Write the records out again in full, word for word.

GIVEN DATA
== == ==
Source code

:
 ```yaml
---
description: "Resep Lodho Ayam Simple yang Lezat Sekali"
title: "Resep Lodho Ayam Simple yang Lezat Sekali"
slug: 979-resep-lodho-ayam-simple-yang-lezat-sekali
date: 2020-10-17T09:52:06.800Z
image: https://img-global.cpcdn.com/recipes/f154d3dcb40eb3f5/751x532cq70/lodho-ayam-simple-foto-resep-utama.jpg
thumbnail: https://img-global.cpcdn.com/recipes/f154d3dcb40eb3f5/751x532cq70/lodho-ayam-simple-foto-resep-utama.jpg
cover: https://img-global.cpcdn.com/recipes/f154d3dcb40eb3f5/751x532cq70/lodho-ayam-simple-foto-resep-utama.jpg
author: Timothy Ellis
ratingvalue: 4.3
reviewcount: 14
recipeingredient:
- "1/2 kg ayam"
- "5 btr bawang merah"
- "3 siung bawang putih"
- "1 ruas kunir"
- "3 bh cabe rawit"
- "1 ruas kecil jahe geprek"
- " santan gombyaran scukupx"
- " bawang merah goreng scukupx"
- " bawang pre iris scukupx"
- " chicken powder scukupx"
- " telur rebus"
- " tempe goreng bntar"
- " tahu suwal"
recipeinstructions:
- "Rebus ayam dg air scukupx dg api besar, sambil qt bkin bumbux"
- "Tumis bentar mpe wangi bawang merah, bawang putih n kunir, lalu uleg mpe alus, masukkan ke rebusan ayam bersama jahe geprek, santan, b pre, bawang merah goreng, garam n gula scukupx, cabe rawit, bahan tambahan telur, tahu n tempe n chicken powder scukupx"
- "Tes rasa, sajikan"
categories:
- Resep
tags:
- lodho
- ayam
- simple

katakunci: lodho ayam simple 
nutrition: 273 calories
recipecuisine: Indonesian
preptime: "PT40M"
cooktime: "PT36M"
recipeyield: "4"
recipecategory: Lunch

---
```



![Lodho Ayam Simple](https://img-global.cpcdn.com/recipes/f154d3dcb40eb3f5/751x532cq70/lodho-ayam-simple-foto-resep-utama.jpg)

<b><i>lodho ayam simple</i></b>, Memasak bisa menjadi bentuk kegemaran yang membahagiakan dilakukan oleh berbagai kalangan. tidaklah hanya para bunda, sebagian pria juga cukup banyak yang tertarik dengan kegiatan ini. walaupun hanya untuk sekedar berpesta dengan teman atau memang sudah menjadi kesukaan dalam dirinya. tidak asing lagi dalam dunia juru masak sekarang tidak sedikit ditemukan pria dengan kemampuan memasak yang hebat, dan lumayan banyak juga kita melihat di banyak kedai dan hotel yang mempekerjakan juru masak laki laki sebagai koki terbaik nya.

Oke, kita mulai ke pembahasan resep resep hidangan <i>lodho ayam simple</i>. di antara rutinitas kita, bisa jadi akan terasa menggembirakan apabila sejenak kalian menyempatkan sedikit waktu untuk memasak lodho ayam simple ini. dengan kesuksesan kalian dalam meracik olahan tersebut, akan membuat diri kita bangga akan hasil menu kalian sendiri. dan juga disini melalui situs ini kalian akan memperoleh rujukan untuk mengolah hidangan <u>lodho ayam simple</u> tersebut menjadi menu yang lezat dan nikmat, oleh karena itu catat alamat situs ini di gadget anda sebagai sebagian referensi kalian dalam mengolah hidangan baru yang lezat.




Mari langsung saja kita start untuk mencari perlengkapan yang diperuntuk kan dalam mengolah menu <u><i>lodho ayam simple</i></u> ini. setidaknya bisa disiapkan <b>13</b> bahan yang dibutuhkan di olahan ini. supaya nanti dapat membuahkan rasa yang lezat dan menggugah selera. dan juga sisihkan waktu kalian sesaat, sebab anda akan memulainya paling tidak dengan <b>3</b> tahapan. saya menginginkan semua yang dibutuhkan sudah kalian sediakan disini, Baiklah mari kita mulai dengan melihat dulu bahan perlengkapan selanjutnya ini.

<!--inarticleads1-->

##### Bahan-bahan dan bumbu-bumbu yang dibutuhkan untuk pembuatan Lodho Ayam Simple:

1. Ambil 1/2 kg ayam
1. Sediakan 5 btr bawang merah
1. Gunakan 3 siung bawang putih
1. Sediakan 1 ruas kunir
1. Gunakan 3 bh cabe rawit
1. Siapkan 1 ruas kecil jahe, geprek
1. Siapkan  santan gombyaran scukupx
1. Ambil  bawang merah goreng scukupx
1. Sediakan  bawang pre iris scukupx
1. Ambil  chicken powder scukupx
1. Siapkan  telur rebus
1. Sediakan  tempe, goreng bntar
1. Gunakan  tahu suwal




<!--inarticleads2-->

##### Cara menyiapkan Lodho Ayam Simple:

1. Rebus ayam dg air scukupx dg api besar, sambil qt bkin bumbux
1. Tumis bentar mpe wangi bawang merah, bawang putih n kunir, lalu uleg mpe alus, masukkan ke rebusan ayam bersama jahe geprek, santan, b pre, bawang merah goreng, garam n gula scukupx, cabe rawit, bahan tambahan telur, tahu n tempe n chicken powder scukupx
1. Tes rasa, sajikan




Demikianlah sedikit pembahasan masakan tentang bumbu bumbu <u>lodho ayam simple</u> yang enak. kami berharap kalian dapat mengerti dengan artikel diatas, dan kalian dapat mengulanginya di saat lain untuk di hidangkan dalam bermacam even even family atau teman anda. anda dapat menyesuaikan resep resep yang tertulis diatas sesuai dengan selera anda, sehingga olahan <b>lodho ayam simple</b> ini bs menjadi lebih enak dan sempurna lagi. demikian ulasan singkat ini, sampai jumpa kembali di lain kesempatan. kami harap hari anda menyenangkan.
== == ==
EXERCISE RESULT
Source code

:
 ```yaml
---
description: "Resep Lodho Ayam Simple yang Lezat Sekali"
title: "Resep Lodho Ayam Simple yang Lezat Sekali"
slug: 979-resep-lodho-ayam-simple-yang-lezat-sekali
date: 2020-10-17T09:52:06.800Z
image: https://img-global.cpcdn.com/recipes/f154d3dcb40eb3f5/751x532cq70/lodho-ayam-simple-foto-resep-utama.jpg
thumbnail: https://img-global.cpcdn.com/recipes/f154d3dcb40eb3f5/751x532cq70/lodho-ayam-simple-foto-resep-utama.jpg
cover: https://img-global.cpcdn.com/recipes/f154d3dcb40eb3f5/751x532cq70/lodho-ayam-simple-foto-resep-utama.jpg
author: Timothy Ellis
ratingvalue: 4.3
reviewcount: 14
recipeingredient:
- "1/2 kg ayam"
- "5 btr bawang merah"
- "3 siung bawang putih"
- "1 ruas kunir"
- "3 bh cabe rawit"
- "1 ruas kecil jahe geprek"
- " santan gombyaran scukupx"
- " bawang merah goreng scukupx"
- " bawang pre iris scukupx"
- " chicken powder scukupx"
- " telur rebus"
- " tempe goreng bntar"
- " tahu suwal"
recipeinstructions:
- "Rebus ayam dg air scukupx dg api besar, sambil qt bkin bumbux"
- "Tumis bentar mpe wangi bawang merah, bawang putih n kunir, lalu uleg mpe alus, masukkan ke rebusan ayam bersama jahe geprek, santan, b pre, bawang merah goreng, garam n gula scukupx, cabe rawit, bahan tambahan telur, tahu n tempe n chicken powder scukupx"
- "Tes rasa, sajikan"
categories:
- Resep
tags:
- lodho
- ayam
- simple

katakunci: lodho ayam simple 
nutrition: 273 calories
recipecuisine: Indonesian
preptime: "PT40M"
cooktime: "PT36M"
recipeyield: "4"
recipecategory: Lunch

---
```



![Lodho Ayam Simple](https://img-global.cpcdn.com/recipes/f154d3dcb40eb3f5/751x532cq70/lodho-ayam-simple-foto-resep-utama.jpg)

<b><i>lodho ayam simple</i></b>, Memasak bisa menjadi bentuk kegemaran yang membahagiakan dilakukan oleh berbagai kalangan. tidaklah hanya para bunda, sebagian pria juga cukup banyak yang tertarik dengan kegiatan ini. walaupun hanya untuk sekedar berpesta dengan teman atau memang sudah menjadi kesukaan dalam dirinya. tidak asing lagi dalam dunia juru masak sekarang tidak sedikit ditemukan pria dengan kemampuan memasak yang hebat, dan lumayan banyak juga kita melihat di banyak kedai dan hotel yang mempekerjakan juru masak laki laki sebagai koki terbaik nya.

Oke, kita mulai ke pembahasan resep resep hidangan <i>lodho ayam simple</i>. di antara rutinitas kita, bisa jadi akan terasa menggembirakan apabila sejenak kalian menyempatkan sedikit waktu untuk memasak lodho ayam simple ini. dengan kesuksesan kalian dalam meracik olahan tersebut, akan membuat diri kita bangga akan hasil menu kalian sendiri. dan juga disini melalui situs ini kalian akan memperoleh rujukan untuk mengolah hidangan <u>lodho ayam simple</u> tersebut menjadi menu yang lezat dan nikmat, oleh karena itu catat alamat situs ini di gadget anda sebagai sebagian referensi kalian dalam mengolah hidangan baru yang lezat.




Mari langsung saja kita start untuk mencari perlengkapan yang diperuntuk kan dalam mengolah menu <u><i>lodho ayam simple</i></u> ini. setidaknya bisa disiapkan <b>13</b> bahan yang dibutuhkan di olahan ini. supaya nanti dapat membuahkan rasa yang lezat dan menggugah selera. dan juga sisihkan waktu kalian sesaat, sebab anda akan memulainya paling tidak dengan <b>3</b> tahapan. saya menginginkan semua yang dibutuhkan sudah kalian sediakan disini, Baiklah mari kita mulai dengan melihat dulu bahan perlengkapan selanjutnya ini.

<!--inarticleads1-->

##### Bahan-bahan dan bumbu-bumbu yang dibutuhkan untuk pembuatan Lodho Ayam Simple:

1. Ambil 1/2 kg ayam
1. Sediakan 5 btr bawang merah
1. Gunakan 3 siung bawang putih
1. Sediakan 1 ruas kunir
1. Gunakan 3 bh cabe rawit
1. Siapkan 1 ruas kecil jahe, geprek
1. Siapkan  santan gombyaran scukupx
1. Ambil  bawang merah goreng scukupx
1. Sediakan  bawang pre iris scukupx
1. Ambil  chicken powder scukupx
1. Siapkan  telur rebus
1. Sediakan  tempe, goreng bntar
1. Gunakan  tahu suwal




<!--inarticleads2-->

##### Cara menyiapkan Lodho Ayam Simple:

1. Rebus ayam dg air scukupx dg api besar, sambil qt bkin bumbux
1. Tumis bentar mpe wangi bawang merah, bawang putih n kunir, lalu uleg mpe alus, masukkan ke rebusan ayam bersama jahe geprek, santan, b pre, bawang merah goreng, garam n gula scukupx, cabe rawit, bahan tambahan telur, tahu n tempe n chicken powder scukupx
1. Tes rasa, sajikan




Demikianlah sedikit pembahasan masakan tentang bumbu bumbu <u>lodho ayam simple</u> yang enak. kami berharap kalian dapat mengerti dengan artikel diatas, dan kalian dapat mengulanginya di saat lain untuk di hidangkan dalam bermacam even even family atau teman anda. anda dapat menyesuaikan resep resep yang tertulis diatas sesuai dengan selera anda, sehingga olahan <b>lodho ayam simple</b> ini bs menjadi lebih enak dan sempurna lagi. demikian ulasan singkat ini, sampai jumpa kembali di lain kesempatan. kami harap hari anda menyenangkan.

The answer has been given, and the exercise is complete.